I think the reality is that certain previously-niche paradigms became cool again, and folks started grabbing off some of the most-visible pieces of those paradigms (pattern-matching, ADTs, map/reduce/filter, maybe even a pipeline operator) and adapting them to other paradigms.
In Metamine
a := b is a normal assignment
c = d+1 means that c will ALWAYS be equal to d+1
z = 10-time results in a countdown timer, z
It's also pretty much the same as a dataflow constraint (see: Amulet, Garnet, Spreadsheets, ...)
In Objective-S, I use the syntax |= for the unidirectional variant of a dataflow constraint, =|= for bidirectional (ObjS uses := or ← for assignment, = for equality). So the above would be:
a := b.
a ← b.
c |= d+1.
z |= 10-time. (if 'time' were the current time in ObjS)
Got closures? Then you've got objects.
Can you write code that's executed sequentially? Then you've got imperative programming.
Can you pass a function as a parameter to another? That's pretty functional.
Having this in a language has been common for decades. But there are more paradigms, notably 'macro-oriented' programming and logic programming. Are these well supported in Rust and Nim? If not, then they aren't as "beyond paradigms" as Lisp.
There's arguably several forms of object oriented languages too, besides what might be called Java/C++/Python style there's message passing Smalltalk style and prototype style as in JavaScript and its parent. Would probably need to support these styles too, to be "beyond paradigms".
Assembler could also be considered a programming paradigm, so we'd need to support that too.
And if logic programming is a paradigm, constraint programming likely is another. Glue or shell programming yet another.
And so on and so on.
Personally, I'd love to see us talking more in terms of problems/solutions.
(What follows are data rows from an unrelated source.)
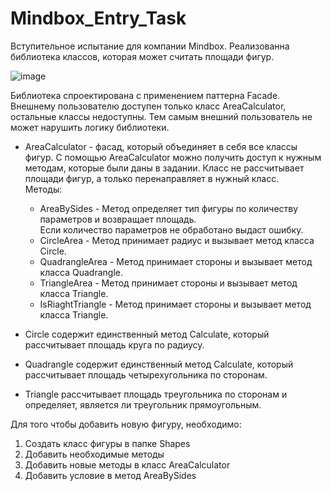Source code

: # Mindbox_Entry_Task

Вступительное испытание для компании Mindbox. Реализованна библиотека классов, которая может считать площади фигур.

![image](https://user-images.githubusercontent.com/69851710/214909205-d5bb5a0d-eb1e-429b-aa9f-32695bf980a5.png)

Библиотека спроектирована с применением паттерна Facade. Внешнему пользователю доступен только класс AreaCalculator, остальные классы недоступны. Тем самым внешний пользователь не может нарушить логику библиотеки.

+ AreaCalculator - фасад, который объединяет в себя все классы фигур.
С помощью AreaCalculator можно получить доступ к нужным методам, которые были даны в задании. 
Класс не рассчитывает площади фигур, а только перенаправляет в нужный класс.  
Методы:
  + AreaBySides - Метод определяет тип фигуры по количеству параметров и возвращает площадь.  
  Если количество параметров не обработано выдаст ошибку.
  + CircleArea - Метод принимает радиус и вызывает метод класса Circle.
  + QuadrangleArea - Метод принимает стороны и вызывает метод класса Quadrangle.
  + TriangleArea - Метод принимает стороны и вызывает метод класса Triangle.
  + IsRiaghtTriangle - Метод принимает стороны и вызывает метод класса Triangle.

+ Circle содержит единственный метод Calculate, который рассчитывает площадь круга по радиусу.

+ Quadrangle содержит единственный метод Calculate, который рассчитывает площадь четырехугольника по сторонам.

+ Triangle рассчитывает площадь треугольника по сторонам и определяет, является ли треугольник прямоугольным. 

Для того чтобы добавить новую фигуру, необходимо:
1. Создать класс фигуры в папке Shapes
2. Добавить необходимые методы
3. Добавить новые методы в класс AreaCalculator
4. Добавить условие в метод AreaBySides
To give an example. State leads to complexity and bugs, and it can be minimized by preferring pure functions where possible. That's a good principle that can be learnt from without embracing everything functional and rejecting everything that involves objects.
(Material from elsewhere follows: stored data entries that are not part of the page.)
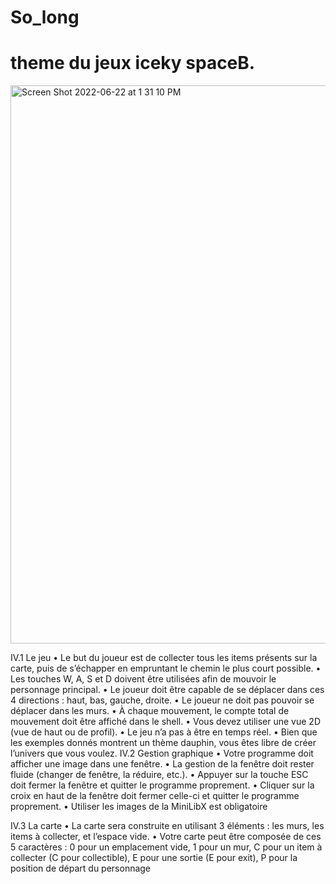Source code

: # So_long
# theme du jeux iceky spaceB.
<img width="893" alt="Screen Shot 2022-06-22 at 1 31 10 PM" src="https://user-images.githubusercontent.com/48330531/175021097-7a2c4807-217f-4bb1-974a-473ae1901dbf.png">

IV.1 Le jeu
• Le but du joueur est de collecter tous les items présents sur la carte, puis de
s’échapper en empruntant le chemin le plus court possible.
• Les touches W, A, S et D doivent être utilisées afin de mouvoir le personnage principal.
• Le joueur doit être capable de se déplacer dans ces 4 directions : haut, bas,
gauche, droite.
• Le joueur ne doit pas pouvoir se déplacer dans les murs.
• À chaque mouvement, le compte total de mouvement doit être affiché dans le
shell.
• Vous devez utiliser une vue 2D (vue de haut ou de profil).
• Le jeu n’a pas à être en temps réel.
• Bien que les exemples donnés montrent un thème dauphin, vous êtes libre de créer
l’univers que vous voulez.
IV.2 Gestion graphique
• Votre programme doit afficher une image dans une fenêtre.
• La gestion de la fenêtre doit rester fluide (changer de fenêtre, la réduire, etc.).
• Appuyer sur la touche ESC doit fermer la fenêtre et quitter le programme proprement.
• Cliquer sur la croix en haut de la fenêtre doit fermer celle-ci et quitter le programme
proprement.
• Utiliser les images de la MiniLibX est obligatoire

IV.3 La carte
• La carte sera construite en utilisant 3 éléments : les murs, les items à collecter,
et l’espace vide.
• Votre carte peut être composée de ces 5 caractères :
0 pour un emplacement vide,
1 pour un mur,
C pour un item à collecter (C pour collectible),
E pour une sortie (E pour exit),
P pour la position de départ du personnage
Greenspun’s Tenth Rule always irritated me more than it amused me but here we are.
Javascript: f(g(x)) Lisp: (f (g x))
Same amount of parens.
Since Oz's Wikipedia page was linked, Wikipedia apparently has a page (https://en.wikipedia.org/wiki/Comparison_of_multi-paradigm_p...) comparing multi-paradigm languages (though can be argued all languages nowadays are multi-paradigm). A summary table for some of those (partial support isn't considered):
| Paradigms supported |
Language Native Libs Others Total
Wolfram 14 0 1 15
Oz 11 0 0 11
Raku 10 1 3 14
Racket 10 0 1 11
Julia 9 5 3 17
Scala 9 0 0 9
Haskell 8 5 2 15
Perl 8 1 0 9
CLisp 7 8 2 17
C++ 7 7 1 15
Python 6 4 0 10
Java 6 2 0 8
Rust 6 0 1 7
JS 4 3 2 8
Fortran 4 1 0 5
OCaml 4 0 0 0
Go 4 0 0 0
Lua 3 0 0 0
The author states "I believe that programming paradigms are now best understood as a style of programming, rather than as an exclusive set of features." which is not correct. A "Style of Programming" is not a "Paradigm" unless that style embodies a specific computation/abstract machine model. The relevant syntactic features could be used in a mix-and-match manner to increase the design expression space. A good example is the template features in C++; originally designed as an alternative to macros to implement containers until some smart people figured out that it was much more powerful and could be used for programming in the "Functional Paradigm" (with some additional extensions).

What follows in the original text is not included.